==== Information supplied

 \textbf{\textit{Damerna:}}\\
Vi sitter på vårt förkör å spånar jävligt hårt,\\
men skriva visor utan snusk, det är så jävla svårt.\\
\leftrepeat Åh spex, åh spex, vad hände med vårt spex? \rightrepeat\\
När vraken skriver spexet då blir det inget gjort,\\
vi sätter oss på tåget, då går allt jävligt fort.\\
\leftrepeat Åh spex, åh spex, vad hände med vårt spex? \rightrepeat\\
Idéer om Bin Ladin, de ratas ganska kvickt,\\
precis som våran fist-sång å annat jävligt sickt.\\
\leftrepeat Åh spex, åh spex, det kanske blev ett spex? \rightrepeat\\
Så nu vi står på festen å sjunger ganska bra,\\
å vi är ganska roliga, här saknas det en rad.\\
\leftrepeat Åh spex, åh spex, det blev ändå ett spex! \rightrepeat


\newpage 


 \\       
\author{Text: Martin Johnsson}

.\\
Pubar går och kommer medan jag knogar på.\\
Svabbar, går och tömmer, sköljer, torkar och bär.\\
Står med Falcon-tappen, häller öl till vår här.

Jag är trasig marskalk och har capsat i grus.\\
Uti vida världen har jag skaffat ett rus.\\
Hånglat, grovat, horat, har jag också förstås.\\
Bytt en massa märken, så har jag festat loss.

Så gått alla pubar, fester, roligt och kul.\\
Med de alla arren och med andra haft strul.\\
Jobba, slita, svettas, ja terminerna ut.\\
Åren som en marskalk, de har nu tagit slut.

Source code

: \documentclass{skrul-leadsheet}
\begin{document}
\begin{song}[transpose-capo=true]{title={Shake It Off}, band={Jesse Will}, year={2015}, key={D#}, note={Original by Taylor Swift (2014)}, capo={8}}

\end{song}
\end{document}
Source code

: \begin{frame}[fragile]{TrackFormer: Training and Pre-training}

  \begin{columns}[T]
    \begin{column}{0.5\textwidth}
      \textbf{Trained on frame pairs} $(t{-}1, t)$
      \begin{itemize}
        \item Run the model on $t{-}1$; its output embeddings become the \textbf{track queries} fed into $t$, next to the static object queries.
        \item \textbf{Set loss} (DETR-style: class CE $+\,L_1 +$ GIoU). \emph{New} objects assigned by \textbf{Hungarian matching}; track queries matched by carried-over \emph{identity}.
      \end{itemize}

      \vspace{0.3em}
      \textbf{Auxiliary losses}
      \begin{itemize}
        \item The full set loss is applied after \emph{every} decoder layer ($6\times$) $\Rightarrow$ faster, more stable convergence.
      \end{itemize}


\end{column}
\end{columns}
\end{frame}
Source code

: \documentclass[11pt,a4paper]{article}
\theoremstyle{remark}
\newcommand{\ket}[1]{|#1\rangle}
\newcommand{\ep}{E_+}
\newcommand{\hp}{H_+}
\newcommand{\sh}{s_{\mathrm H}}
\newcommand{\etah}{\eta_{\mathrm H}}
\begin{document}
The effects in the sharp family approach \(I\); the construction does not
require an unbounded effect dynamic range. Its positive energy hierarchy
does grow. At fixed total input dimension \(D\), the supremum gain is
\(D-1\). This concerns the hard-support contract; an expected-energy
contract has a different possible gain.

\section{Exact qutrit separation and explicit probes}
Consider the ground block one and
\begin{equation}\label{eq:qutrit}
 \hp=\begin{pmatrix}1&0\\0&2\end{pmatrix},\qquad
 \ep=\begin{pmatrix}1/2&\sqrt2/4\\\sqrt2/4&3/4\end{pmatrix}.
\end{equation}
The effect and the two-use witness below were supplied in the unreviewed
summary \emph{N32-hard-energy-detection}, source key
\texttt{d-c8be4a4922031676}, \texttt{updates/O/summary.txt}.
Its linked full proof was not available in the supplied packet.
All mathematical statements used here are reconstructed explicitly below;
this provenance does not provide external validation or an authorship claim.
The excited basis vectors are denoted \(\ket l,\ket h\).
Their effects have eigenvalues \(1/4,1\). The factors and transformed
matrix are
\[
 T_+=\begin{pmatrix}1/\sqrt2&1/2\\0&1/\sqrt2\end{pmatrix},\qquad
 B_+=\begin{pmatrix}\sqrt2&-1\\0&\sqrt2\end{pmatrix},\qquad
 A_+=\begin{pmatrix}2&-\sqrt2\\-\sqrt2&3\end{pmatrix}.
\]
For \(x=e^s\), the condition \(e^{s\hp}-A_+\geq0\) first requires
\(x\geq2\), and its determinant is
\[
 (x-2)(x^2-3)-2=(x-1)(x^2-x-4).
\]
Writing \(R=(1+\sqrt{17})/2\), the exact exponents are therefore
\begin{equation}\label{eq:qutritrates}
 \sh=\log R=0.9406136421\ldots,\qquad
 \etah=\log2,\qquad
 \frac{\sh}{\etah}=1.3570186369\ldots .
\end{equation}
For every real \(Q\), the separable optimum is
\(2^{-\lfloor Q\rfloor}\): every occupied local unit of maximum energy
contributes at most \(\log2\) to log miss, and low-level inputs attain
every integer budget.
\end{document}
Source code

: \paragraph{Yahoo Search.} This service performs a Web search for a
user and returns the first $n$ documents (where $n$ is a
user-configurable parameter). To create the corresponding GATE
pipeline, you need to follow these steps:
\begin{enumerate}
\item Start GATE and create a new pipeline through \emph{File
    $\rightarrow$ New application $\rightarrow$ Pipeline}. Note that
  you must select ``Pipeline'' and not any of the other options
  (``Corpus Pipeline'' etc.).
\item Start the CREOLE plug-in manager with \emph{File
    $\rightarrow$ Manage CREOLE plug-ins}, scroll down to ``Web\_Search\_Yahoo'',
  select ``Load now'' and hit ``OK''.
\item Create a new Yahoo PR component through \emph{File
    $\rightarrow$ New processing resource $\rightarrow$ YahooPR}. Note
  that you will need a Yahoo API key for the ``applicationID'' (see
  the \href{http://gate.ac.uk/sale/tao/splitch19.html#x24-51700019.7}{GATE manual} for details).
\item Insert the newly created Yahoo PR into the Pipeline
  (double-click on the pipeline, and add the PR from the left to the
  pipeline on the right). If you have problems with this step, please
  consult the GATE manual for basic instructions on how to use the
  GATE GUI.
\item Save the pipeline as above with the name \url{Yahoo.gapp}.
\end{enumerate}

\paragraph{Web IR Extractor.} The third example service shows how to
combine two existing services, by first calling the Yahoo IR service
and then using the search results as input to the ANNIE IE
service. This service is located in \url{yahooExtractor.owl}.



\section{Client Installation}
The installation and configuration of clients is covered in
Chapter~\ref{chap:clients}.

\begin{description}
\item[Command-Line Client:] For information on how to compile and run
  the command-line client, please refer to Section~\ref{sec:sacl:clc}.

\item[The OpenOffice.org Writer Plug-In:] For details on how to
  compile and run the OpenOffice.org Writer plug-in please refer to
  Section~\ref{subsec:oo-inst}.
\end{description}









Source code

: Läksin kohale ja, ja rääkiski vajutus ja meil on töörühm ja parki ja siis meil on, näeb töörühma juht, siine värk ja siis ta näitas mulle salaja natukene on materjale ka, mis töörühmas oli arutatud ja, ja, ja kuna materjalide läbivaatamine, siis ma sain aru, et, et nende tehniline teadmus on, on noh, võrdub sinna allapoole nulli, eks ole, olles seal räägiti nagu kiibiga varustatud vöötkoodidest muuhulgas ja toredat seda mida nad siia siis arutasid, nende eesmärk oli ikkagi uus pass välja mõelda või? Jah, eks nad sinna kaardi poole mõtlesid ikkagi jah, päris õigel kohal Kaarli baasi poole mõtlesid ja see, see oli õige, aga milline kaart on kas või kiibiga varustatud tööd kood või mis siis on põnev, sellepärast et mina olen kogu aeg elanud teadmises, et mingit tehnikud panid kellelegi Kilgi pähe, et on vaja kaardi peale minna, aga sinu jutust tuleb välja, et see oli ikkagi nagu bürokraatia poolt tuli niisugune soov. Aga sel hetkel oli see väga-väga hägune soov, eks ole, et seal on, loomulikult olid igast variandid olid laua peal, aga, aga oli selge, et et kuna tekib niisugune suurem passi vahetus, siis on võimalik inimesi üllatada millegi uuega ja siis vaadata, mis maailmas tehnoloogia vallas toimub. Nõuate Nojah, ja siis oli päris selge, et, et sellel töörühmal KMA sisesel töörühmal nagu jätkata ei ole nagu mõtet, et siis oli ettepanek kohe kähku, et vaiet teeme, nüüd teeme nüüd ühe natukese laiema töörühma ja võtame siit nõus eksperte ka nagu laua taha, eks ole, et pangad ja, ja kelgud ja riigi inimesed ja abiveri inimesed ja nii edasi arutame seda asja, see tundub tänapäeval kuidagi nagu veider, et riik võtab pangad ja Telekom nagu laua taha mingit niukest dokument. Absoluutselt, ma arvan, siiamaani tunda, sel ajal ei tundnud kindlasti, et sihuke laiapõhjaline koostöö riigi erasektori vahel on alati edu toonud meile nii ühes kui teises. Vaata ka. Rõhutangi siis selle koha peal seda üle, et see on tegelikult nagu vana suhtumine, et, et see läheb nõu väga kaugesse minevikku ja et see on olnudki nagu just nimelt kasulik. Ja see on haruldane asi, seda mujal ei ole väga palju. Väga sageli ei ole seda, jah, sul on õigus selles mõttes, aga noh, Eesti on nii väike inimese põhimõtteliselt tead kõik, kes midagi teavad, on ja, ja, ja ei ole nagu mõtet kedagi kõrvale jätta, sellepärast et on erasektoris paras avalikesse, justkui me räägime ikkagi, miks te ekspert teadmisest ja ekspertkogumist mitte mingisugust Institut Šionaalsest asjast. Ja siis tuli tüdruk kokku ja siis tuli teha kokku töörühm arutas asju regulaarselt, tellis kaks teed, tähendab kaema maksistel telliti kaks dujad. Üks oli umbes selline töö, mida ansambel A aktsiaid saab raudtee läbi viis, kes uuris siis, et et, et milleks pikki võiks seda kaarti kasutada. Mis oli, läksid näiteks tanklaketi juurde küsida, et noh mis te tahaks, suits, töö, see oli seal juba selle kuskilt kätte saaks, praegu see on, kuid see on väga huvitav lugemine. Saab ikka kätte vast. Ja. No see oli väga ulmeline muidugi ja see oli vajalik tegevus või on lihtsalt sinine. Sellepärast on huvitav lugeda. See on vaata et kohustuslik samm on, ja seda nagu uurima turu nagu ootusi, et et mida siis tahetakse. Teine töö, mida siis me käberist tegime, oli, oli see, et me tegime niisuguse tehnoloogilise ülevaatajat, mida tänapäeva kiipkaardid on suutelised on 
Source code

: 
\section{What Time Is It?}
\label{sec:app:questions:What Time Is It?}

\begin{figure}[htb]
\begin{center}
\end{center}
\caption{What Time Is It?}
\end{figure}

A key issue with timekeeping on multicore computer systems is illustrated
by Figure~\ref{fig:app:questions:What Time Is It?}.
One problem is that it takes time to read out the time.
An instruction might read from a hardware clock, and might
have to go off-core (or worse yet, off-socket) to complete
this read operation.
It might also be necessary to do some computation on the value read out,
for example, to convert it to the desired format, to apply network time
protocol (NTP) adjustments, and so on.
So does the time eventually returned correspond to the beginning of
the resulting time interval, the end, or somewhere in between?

========

- _Goal of the exercise_: Among the records above, how many lines contain the word "paragraph"? Answer with the number by itself.

- _Exercise output_: 2